Вот скажем, рассказ Марины Вишневецкой «Бабкин оклад», сюжет которого выстраивается историей взаимоотношений, вернее, драматичным отсутствием таковых у двух женщин, живущих в одной квартире: хозяйки квартиры, скажем так, типичной «советской тетки», и ее жилички - «новорусской» офисной барышни. И разделяет их не просто «поколенческое», то есть природное, естественное, но - нечто большее. В изображаемой Вишневецкой ситуации перед нами представители чуть ли ни двух разных, почти безнадежно разошедшихся миров, на которые раскололась Россия. И рассказ ее мы читаем еще и как сегодняшнюю вариацию традиционного для русской литературы повествования про «отцов и детей» - художественного исследования драматичных, а иногда и трагических расколов русской жизни. Именно сегодняшнюю. Дело здесь не в только в изображении типов и атрибутики сегодняшней жизни, но, прежде всего, - и это принципиально важно - в том, как автор сопрягает в своем тексте бытовое с бытийным.

Наличие вот такого сопряжения становится, если судить по рассказам 2011 года, одним характерных признаков нового рассказа.

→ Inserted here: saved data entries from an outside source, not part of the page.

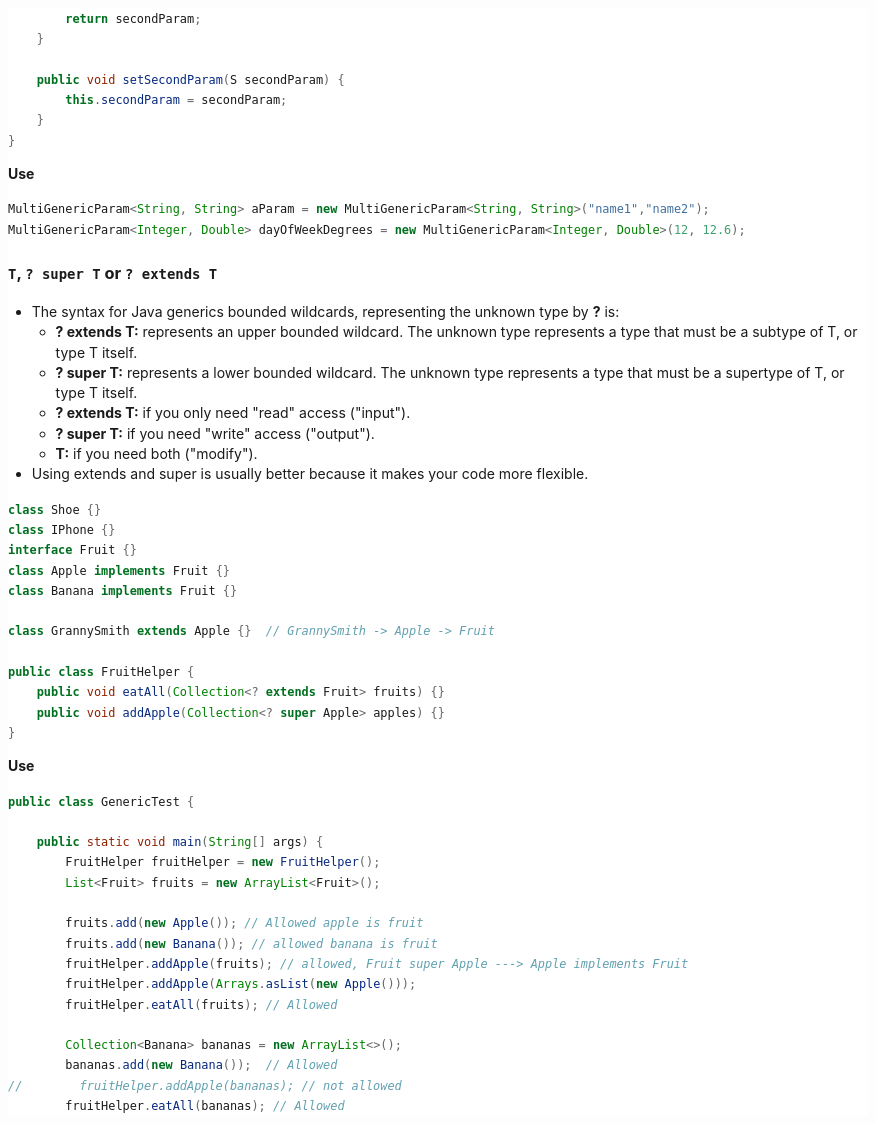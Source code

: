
 ```java
        return secondParam;
    }

    public void setSecondParam(S secondParam) {
        this.secondParam = secondParam;
    }
}
```

**Use**

```java
MultiGenericParam<String, String> aParam = new MultiGenericParam<String, String>("name1","name2");
MultiGenericParam<Integer, Double> dayOfWeekDegrees = new MultiGenericParam<Integer, Double>(12, 12.6);
```

### `T`, `? super T` or `? extends T`

- The syntax for Java generics bounded wildcards, representing the unknown type by **?** is:
    - **? extends T:** represents an upper bounded wildcard. The unknown type represents a type that must be a 
    subtype of T, or type T itself.
    - **? super T:** represents a lower bounded wildcard. The unknown type represents a type that must be a 
    supertype of T, or type T itself.
    - **? extends T:** if you only need "read" access ("input").
    - **? super T:** if you need "write" access ("output").
    - **T:** if you need both ("modify").
- Using extends and super is usually better because it makes your code more flexible.

```java
class Shoe {}
class IPhone {}
interface Fruit {}
class Apple implements Fruit {}
class Banana implements Fruit {}

class GrannySmith extends Apple {}  // GrannySmith -> Apple -> Fruit

public class FruitHelper {
    public void eatAll(Collection<? extends Fruit> fruits) {}
    public void addApple(Collection<? super Apple> apples) {}
}
```

**Use**

```java
public class GenericTest {

    public static void main(String[] args) {
        FruitHelper fruitHelper = new FruitHelper();
        List<Fruit> fruits = new ArrayList<Fruit>();

        fruits.add(new Apple()); // Allowed apple is fruit
        fruits.add(new Banana()); // allowed banana is fruit
        fruitHelper.addApple(fruits); // allowed, Fruit super Apple ---> Apple implements Fruit
        fruitHelper.addApple(Arrays.asList(new Apple()));
        fruitHelper.eatAll(fruits); // Allowed

        Collection<Banana> bananas = new ArrayList<>();
        bananas.add(new Banana());  // Allowed
//        fruitHelper.addApple(bananas); // not allowed
        fruitHelper.eatAll(bananas); // Allowed

```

Оно присутствует даже в текстах, материал которых и стилистика вроде бы не предполагают художественной многомерности. Ну, скажем, в рассказе Леонида Юзефовича «Поздний звонок. 1995», где описывается «случай из жизни» писателя, писателя очень даже конкретного, издавшего документально-историческое повествование о бароне Унгрене и гражданской войне в России, которому звонит один из читателей с претензиями за искажение светлого образа их предка, мелькнувшего на страницах его книги в эпизоде зверской расправы-глумления над женщиной. То есть перед нами как бы сугубо документальное повествование, в котором автору удается выстроить, уже как художнику, необыкновенно емкую метафору наших взаимоотношений с нашей историей, с нашим собственным прошлым.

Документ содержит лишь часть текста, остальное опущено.